As stated earlier, the distinction between the two groups started with a lack of clear goal and role clarification. Consequently, for NBL to do well, it needs to set out these common objectives. One of the methods for achieving this is the creation of common objectives. It should be noted that BP was slightly different from NBL because two clients were involved in the NBL project while only one client procured the BP project.

Nonetheless, this does not imply that NBL should have resigned itself to mediocre work. Instead, they should have worked together to create a unified team with firm commitment to the project. This is exactly what the project team needs to do now in order to be able to move forward.

Alternatively, NBL have the choice of establishing one comprehensive client to be in charge of the entire project. It is always complicated when two clients are working together in one project because this creates a lot of rivalry and time wastage (Bourn, 7).

NBL should also borrow a leaf from construction experts in the industry. It should be dedicated towards quality control so as to avoid all the wastages that the company underwent throughout the project. Since quality is a major issue in the process, then it should be included in the design phase of the project. The team members had made the mistake of dwelling too much on cost while ignoring the quality aspects.

These are all important issues during project implementation and utmost care should be given to both of them. It should also develop a culture of right time first as suggested by Egan (27). If NBL employ computer systems that facilitate the design process then they may be in a position to improve their quality control systems.

There are several simulation programs that can be helpful in ensuring that defects in a construction project are identified and prevented. This could definitely be helpful to NBL because the latter party has been having problems in preventing occurrence of flaws.

The company also needs to be very vigilant about budgetary and financial matters. One way in which it can do this is by proactive budget allocation. Contingency funds need to be set aside only for unforeseeable expenses but all other major aspects of the project should be planned for in advance.

The New British Library team needs to change their procurement process. They can do this by comparing all the suppliers that have made an offer to them and then utilise industry standards in order to assess which ones will deliver the best outcomes for them. Furthermore, the procurement process should also be characterised by performance targets.
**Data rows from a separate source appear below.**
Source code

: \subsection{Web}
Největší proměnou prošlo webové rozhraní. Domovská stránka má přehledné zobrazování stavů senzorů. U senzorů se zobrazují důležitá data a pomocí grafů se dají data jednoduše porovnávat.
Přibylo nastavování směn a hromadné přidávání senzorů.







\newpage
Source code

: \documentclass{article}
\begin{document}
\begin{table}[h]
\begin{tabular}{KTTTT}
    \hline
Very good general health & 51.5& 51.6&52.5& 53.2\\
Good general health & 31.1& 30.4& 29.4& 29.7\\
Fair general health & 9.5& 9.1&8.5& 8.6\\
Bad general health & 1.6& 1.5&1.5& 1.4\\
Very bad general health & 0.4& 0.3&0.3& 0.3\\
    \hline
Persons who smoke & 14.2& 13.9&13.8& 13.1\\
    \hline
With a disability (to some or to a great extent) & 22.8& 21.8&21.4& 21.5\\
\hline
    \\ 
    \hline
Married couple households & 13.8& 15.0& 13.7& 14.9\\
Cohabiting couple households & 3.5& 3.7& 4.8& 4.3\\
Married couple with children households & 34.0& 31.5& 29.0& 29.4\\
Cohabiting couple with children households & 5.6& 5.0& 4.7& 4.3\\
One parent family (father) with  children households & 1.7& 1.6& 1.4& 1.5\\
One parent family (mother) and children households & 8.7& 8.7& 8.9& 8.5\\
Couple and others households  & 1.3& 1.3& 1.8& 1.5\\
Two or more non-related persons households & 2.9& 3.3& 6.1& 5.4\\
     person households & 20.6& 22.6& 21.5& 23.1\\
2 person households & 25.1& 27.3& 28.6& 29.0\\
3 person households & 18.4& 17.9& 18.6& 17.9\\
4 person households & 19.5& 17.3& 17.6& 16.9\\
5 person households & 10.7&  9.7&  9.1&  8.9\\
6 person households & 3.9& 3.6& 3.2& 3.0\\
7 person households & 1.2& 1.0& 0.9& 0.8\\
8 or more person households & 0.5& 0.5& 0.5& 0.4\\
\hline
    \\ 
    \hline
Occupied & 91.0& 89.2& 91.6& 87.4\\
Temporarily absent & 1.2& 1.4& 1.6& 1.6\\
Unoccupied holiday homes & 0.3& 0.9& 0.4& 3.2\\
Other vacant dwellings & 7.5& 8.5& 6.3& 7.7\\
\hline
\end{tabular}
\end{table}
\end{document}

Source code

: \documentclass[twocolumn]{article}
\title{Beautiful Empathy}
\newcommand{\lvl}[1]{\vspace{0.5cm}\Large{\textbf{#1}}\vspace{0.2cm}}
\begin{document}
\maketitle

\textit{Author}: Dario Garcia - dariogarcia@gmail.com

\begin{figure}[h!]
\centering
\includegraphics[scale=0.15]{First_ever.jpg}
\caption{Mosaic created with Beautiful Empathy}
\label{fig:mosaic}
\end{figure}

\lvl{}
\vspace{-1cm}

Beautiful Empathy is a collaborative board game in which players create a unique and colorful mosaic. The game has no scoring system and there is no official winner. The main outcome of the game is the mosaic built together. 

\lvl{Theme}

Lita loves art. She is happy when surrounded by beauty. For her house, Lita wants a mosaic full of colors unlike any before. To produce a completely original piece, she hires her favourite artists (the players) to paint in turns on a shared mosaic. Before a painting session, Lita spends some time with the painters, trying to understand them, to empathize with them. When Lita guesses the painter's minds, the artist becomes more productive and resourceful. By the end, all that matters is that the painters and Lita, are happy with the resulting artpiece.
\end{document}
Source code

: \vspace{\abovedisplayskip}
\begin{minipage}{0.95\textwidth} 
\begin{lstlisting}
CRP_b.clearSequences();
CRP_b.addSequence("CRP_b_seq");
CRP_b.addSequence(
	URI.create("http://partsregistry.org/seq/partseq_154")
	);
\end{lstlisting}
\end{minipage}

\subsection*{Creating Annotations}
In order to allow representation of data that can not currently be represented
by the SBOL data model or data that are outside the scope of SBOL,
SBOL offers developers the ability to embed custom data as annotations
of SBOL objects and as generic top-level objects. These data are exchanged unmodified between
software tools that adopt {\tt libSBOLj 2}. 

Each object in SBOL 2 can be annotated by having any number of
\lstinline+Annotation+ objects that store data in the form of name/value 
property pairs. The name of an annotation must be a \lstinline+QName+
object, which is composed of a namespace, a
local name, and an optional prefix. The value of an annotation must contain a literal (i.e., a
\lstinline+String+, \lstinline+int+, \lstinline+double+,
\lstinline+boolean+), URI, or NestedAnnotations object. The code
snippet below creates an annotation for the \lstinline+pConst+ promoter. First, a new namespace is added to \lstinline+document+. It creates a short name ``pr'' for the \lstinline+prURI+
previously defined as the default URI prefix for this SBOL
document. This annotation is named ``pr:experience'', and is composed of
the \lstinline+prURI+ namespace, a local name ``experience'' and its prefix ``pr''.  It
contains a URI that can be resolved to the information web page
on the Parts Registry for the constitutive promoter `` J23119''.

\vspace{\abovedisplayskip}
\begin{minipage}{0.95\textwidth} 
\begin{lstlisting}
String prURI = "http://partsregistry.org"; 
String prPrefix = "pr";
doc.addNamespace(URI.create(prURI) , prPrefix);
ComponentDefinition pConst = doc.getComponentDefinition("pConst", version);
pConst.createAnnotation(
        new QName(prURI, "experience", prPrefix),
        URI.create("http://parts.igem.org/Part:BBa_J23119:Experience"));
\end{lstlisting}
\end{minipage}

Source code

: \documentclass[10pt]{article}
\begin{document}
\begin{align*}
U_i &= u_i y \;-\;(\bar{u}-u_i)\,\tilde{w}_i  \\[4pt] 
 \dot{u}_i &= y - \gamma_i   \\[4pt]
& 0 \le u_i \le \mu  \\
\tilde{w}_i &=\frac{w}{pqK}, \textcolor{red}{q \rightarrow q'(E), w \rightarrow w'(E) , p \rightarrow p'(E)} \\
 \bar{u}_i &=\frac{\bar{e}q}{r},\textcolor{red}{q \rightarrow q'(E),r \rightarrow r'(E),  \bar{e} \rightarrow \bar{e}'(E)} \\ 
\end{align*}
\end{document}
Participants should know what is expected of them through the use of these targets. They should contain expectations on major project milestones as well as targets for the budgets to be utilised in the construction process as well (Egan, 31). It should be noted that since NBL is a public body then this process may not be as straight forward.

However, for the latter project to move forward then some sacrifices have to be made. The said individuals need to be such that they can be fully involved in determination of the participating contractors. One way of achieving this is by taking control of the procurement process themselves.

Lastly, technology can be an effective way of transforming the mode of operation within the NBL project. It should be noted that most players in the construction industry will rush to use a certain piece of technology without necessarily considering the existing work culture within an organisation. NBL would be mistaken to use the same approach.

They need to first look at all the processes in place and then identify the challenges existent in them. Thereafter, they can look for other ways of integrating technology into these processes. Additionally, the use of computer aided design (CAD) software can go a long way in creation of prototypes.

So much wastage can be eliminated by the latter groups if they can look for certain simulations in carrying out these processes as they go about completing the construction.

It should be noted that CAD as a form of technology is not merely restricted to new constructions; it can be employed in the process of redesigning as well (Egan, 28). Instead of always enacting redesign processes on site, the New British Library team would be more informed or better off if they had utilised this approach.


The major variations between the two project teams were differences in making clear cut roles for team members, differences in quality control implementation, differences in the design phase as well as differences in teamwork and cohesion.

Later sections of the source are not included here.